Monday, April 11, 2005

On Saturday, my friend M. insisted that I watch Troop Beverly Hills, a mostly-forgotten Shelly Long vehicle from the late '80s that is most notable for featuring future Rilo Kiley front-person Jenny Lewis. My friend and I share a thing for cheesy teeny-bopper culture, and she thinks Troop Beverly Hills is a masterpiece of '80s kitsch. It's a totally silly movie, and it doesn't deserve serious scrutiny, but it made me think about something. It's actually typical of a whole genre that denegrates female ambition.

Troop Beverly Hills is an underdog story about the rivalry between two girl scout troops. (They're called "Wilderness Girls," but we all know what they are.) One is made up of spoiled rich girls from Beverly Hills. Instead of doing actual Wildnerness Girl activities, they shop, get their nails done, shop some more, and then they have Shelly Long's tailor create their own badges to celebrate these "skills." Instead of selling cookies, they get their parents' rich friends to have a benefit, hosted by Robin Leach. When it rains on their camping trip, they decide that sleeping in a tent is no fun, so they check into a four-star hotel, where they "camp" by ordering room service and play poker with the sexy bellhop. The other troop works really hard and has mastered genuine wilderness survival skills. At the end of the movie, these skills are tested in an orienteering competition at the annual Wilderness Girl jamboree.

Needless to say, the Beverly Hills girls are the underdogs and the hard-working, ugly, non-rich girls are the evil villains . They're led by the real baddie of the movie, a former army nurse who is so butch that people around her constantly refer to her as "sir." Now, this could partly be read as a celebration of being a decent person: the non-Beverly Hills girls are mean, and they cheat.
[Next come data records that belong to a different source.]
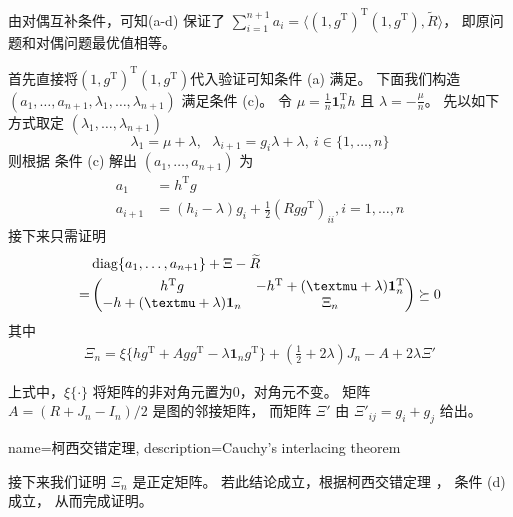 由对偶互补条件，可知(a-d) 保证了 
$\sum_{i=1}^{n+1} a_i=\langle (1,g^{\mathrm{T}})^{\mathrm{T}}(1,g^{\mathrm{T}}),\widetilde{R} \rangle$，
即原问题和对偶问题最优值相等。

首先直接将$(1,g^{\mathrm{T}})^{\mathrm{T}}(1,g^{\mathrm{T}})$代入验证可知条件 (a) 满足。
下面我们构造  $(a_1,\ldots,a_{n+1},\lambda_1,\ldots,\lambda_{n+1})$  满足条件 (c)。
令 $\mu=\frac{1}{n}\mathbf{1}_n^{\mathrm{T}} h$ 且
$\lambda = -\frac{\mu}{n}$。 先以如下方式取定 $(\lambda_1,\ldots,\lambda_{n+1})$
$$
\lambda_1=\mu+\lambda, \text{  }\lambda_{i+1}=g_i\lambda + \lambda,~i\in\{1,\ldots,n\}
$$
则根据 条件 (c) 解出 $(a_1, \dots, a_{n+1})$ 为
\begin{align}
    a_1 &= h^{\mathrm{T}} g \nonumber\\
    a_{i+1} & = (h_i -\lambda)g_i  + \frac{1}{2}(Rgg^{\mathrm{T}})_{ii}, i = 1, \dots, n
\end{align}
接下来只需证明
\begin{align}
    &\diag\{a_1, \dots, a_{n+1}\} + \Xi - \widetilde{R} \nonumber\\
    =& \begin{pmatrix} h^{\mathrm{T}} g & -h^{\mathrm{T}} +(\mu + \lambda)\mathbf{1}_n^{\mathrm{T}} \\
        -h+(\mu + \lambda )\mathbf{1}_n & \Xi_n \end{pmatrix}
    \succeq 0
\end{align}
其中
\begin{align}\label{eq:Xi_n}
    \Xi_n =\xi\{hg^{\mathrm{T}} + Agg^{\mathrm{T}} -\lambda \mathbf{1}_ng^{\mathrm{T}}\}
    + \left(\frac{1}{2} +2\lambda \right)
    J_n  - A + 2\lambda \Xi'
\end{align}

上式中，$\xi\{\cdot\}$ 将矩阵的非对角元置为0，对角元不变。
矩阵 $A=(R+J_n-I_n)/2$ 是图的邻接矩阵，
而矩阵 $\Xi'$ 由 $\Xi'_{ij}=g_i + g_j$ 给出。

{name=柯西交错定理,
description={Cauchy's interlacing theorem}}

接下来我们证明 $\Xi_n$ 是正定矩阵。
若此结论成立，根据柯西交错定理 \cite{hwang}，
条件 (d) 成立，
从而完成证明。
We're given ample reason not to like them. But it's also a movie about the triumph of innate specialness over ambition and hard work. The bad troop's effort is part of what makes them so nasty, unfeminine, and doomed to humiliation. The good, Beverly Hills girls triumph because they do what is supposed to come naturally to the pretty and privileged: they shop, plan parties, and order room service. When they do what comes naturally, their innate sparkle and charm wins people over, and it ensures that they win.

This innate sparkle thing is something of a trope in ditzy literature aimed at women and girls. Take Kavita Daswani's Desi-themed chick lit book The Village Bride of Beverly Hills. In it, Priya, a young Indian woman who has just entered into an arranged marriage with a guy who lives in Los Angeles, struggles to deal with culture shock, difficult in-laws, and the tension between her desire for independence and her commitment to being a good wife. In an attempt to deal with all of this angst, she takes a job as a receptionist at an entertainment magazine. There, she quickly rises to become a reporter. Priya, it is made clear, knows nothing about journalism or about the American entertainment scene, and she doesn't even particularly want career success. But she's innately special. She's a good listener. Her guilelessness and simplicity make celebrities open up to her. She snatches the job away from a friend who is ambitious, competent, qualified, but just doesn't have that innate sparkle.
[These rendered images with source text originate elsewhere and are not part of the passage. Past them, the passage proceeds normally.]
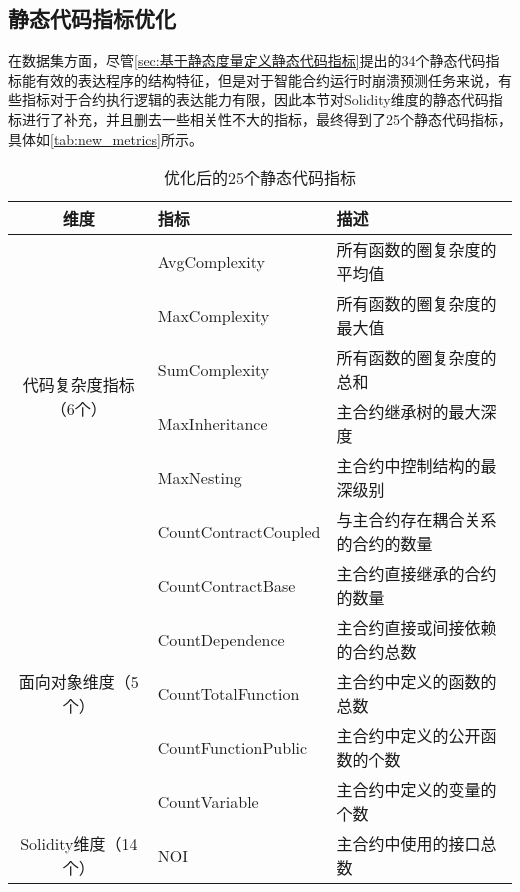 \subsection{静态代码指标优化}
在数据集方面，尽管\autoref{sec:基于静态度量定义静态代码指标}提出的34个静态代码指标能有效的表达程序的结构特征，但是对于智能合约运行时崩溃预测任务来说，有些指标对于合约执行逻辑的表达能力有限，因此本节对Solidity维度的静态代码指标进行了补充，并且删去一些相关性不大的指标，最终得到了25个静态代码指标，具体如\autoref{tab:new_metrics}所示。
\begin{table}[htbp]
    \caption{\label{tab:new_metrics}优化后的25个静态代码指标}
    \small
            \renewcommand{\arraystretch}{1.5}
        \begin{tabularx}{\linewidth}{cp{3.5cm}<{\centering}X<{\raggedright}}
            \hline
            \textbf{维度}            & \textbf{指标}              & \textbf{描述} \\ \hline
            \multirow{6}{*}{代码复杂度指标（6个）} & AvgComplexity        & 所有函数的圈复杂度的平均值 \\
                                       & MaxComplexity        & 所有函数的圈复杂度的最大值 \\
                                       & SumComplexity        & 所有函数的圈复杂度的总和 \\
                                       & MaxInheritance   & 主合约继承树的最大深度 \\
                                       & MaxNesting           & 主合约中控制结构的最深级别 \\
                                       & CountContractCoupled  & 与主合约存在耦合关系的合约的数量 \\ \hline
            \multirow{5}{*}{面向对象维度（5个）} & CountContractBase    &  主合约直接继承的合约的数量 \\
                                       & CountDependence      & 主合约直接或间接依赖的合约总数 \\
                                       & CountTotalFunction   & 主合约中定义的函数的总数 \\
                                       & CountFunctionPublic  & 主合约中定义的公开函数的个数 \\
                                       & CountVariable        & 主合约中定义的变量的个数 \\ \hline
            \multirow{14}{*}{Solidity维度（14个）} & NOI                 & 主合约中使用的接口总数 \\

\end{tabularx}
\end{table}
Now, I realize there's something really appealing about the fantasy of the triumph of innate specialness. It's a large part, I think, of the pleasure of the first Harry Potter book. I'm sure that a lot of picked-on, nerdy little kids enjoyed imaging that they had special powers and were destined to save the world. But the Harry Potter books also focus on the painstaking process by which Harry is educated to take on his destiny. His specialness may be innate, but it still has to be honed. What's unique about the way specialness is conveyed to women and girls, I think, is that it's contrasted with, not complimented by ambition and hard work. If you're a woman, your specialness is compromised if you try to succeed. You're much better off walking around in a cloud of fairy dust, confident that others will recognize your gifts and reward you.

And that's bullshit. I know someone who has succeeded as a reporter by projecting a Priya-like guilelessness and innocence, but it's a carefully-honed act. She knows exactly what she's doing, and she's worked hard to hone her reporting and writing craft. In real life, the girls who have worked hard to learn actual wilderness skills will win the Wilderness Girls competition. In real life, if the unambitious Beverly Hills girls get ahead in the world, it will be because of their parents' money and connections, not because of their innate specialness. (Tori Spelling, who has a small part in the movie, is exhibit A.) But most of us do not fall into that category, and it seems a shame that, even as the general culture is becoming more accomodating of female ambition, there's a whole genre of pop culture that still teaches girls that success will come their way if they don't put any effort into achieving it.